Presuming I've a wide open source web server or proxy I'm able to enhance, let us say apache or squid.
It is possible to way to look for the time each client stays on the web site?
HTTP is obviously stateless, therefore it is not trivial, but maybe someone comes with an idea regarding how to approach this issue?
I kind of question the reason why you want this anyway. What if an individual compares the web site for 3 seconds, will get distracted by another tab/window but leaves your page open for just two hrs? The solution you receive is 2 hrs, the solution you (most likely) want is 3 seconds.
With Apache or Squid you hardly can identify time a person stays in your page.

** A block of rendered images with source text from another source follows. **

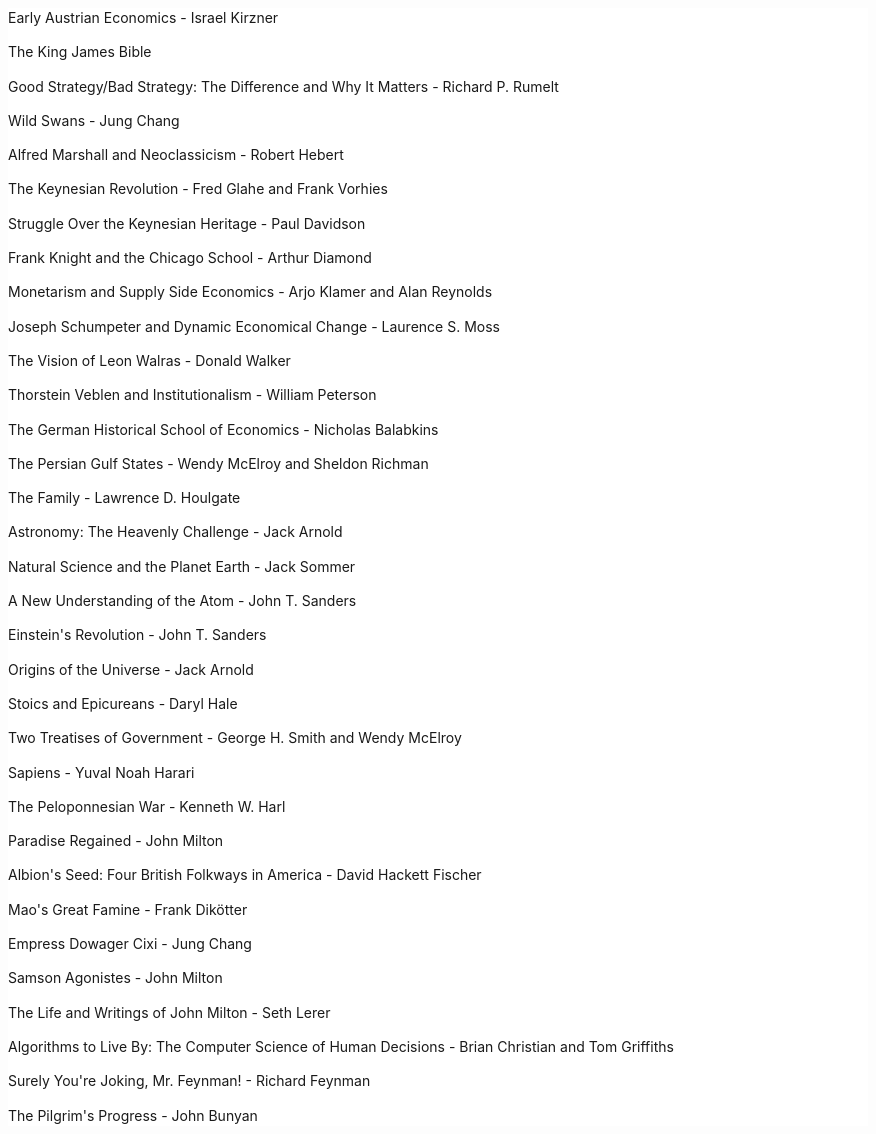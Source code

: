 Early Austrian Economics - Israel Kirzner

The King James Bible

Good Strategy/Bad Strategy: The Difference and Why It Matters - Richard P. Rumelt

Wild Swans - Jung Chang

Alfred Marshall and Neoclassicism - Robert Hebert

The Keynesian Revolution - Fred Glahe and Frank Vorhies

Struggle Over the Keynesian Heritage - Paul Davidson

Frank Knight and the Chicago School - Arthur Diamond

Monetarism and Supply Side Economics - Arjo Klamer and Alan Reynolds

Joseph Schumpeter and Dynamic Economical Change - Laurence S. Moss

The Vision of Leon Walras - Donald Walker

Thorstein Veblen and Institutionalism - William Peterson

The German Historical School of Economics - Nicholas Balabkins

The Persian Gulf States - Wendy McElroy and Sheldon Richman

The Family - Lawrence D. Houlgate

Astronomy: The Heavenly Challenge - Jack Arnold

Natural Science and the Planet Earth - Jack Sommer

A New Understanding of the Atom - John T. Sanders

Einstein's Revolution - John T. Sanders

Origins of the Universe - Jack Arnold

Stoics and Epicureans - Daryl Hale

Two Treatises of Government - George H. Smith and Wendy McElroy

Sapiens - Yuval Noah Harari

The Peloponnesian War - Kenneth W. Harl

Paradise Regained - John Milton

Albion's Seed: Four British Folkways in America - David Hackett Fischer

Mao's Great Famine - Frank Dikötter

Empress Dowager Cixi - Jung Chang

Samson Agonistes - John Milton

The Life and Writings of John Milton - Seth Lerer

Algorithms to Live By: The Computer Science of Human Decisions - Brian Christian and Tom Griffiths

Surely You're Joking, Mr. Feynman! - Richard Feynman

The Pilgrim's Progress - John Bunyan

However with some additional sugar in your web page you are able to:
- Try Google Statistics.
It's free and it has a lot of functions.
But you will also invite Google to look at the stats of the site ... (but maybe that can help these to determine if you wanna buy you :-))
You can count time between once the page was asked for to once the next page is asked for, however this could simply be correct when the user remained on that page the entire time til he asked for the following page. Even so he might be around the original page (e.g. he opened up the brand new one out of a tab), and can only work when they do browse to a different page.
Also, only a thought, If you won't want to ping the server an excessive amount of, you can keep stuff buffered in memory, and just send towards the server whenever you got an adequate amount of data, or before the page closed.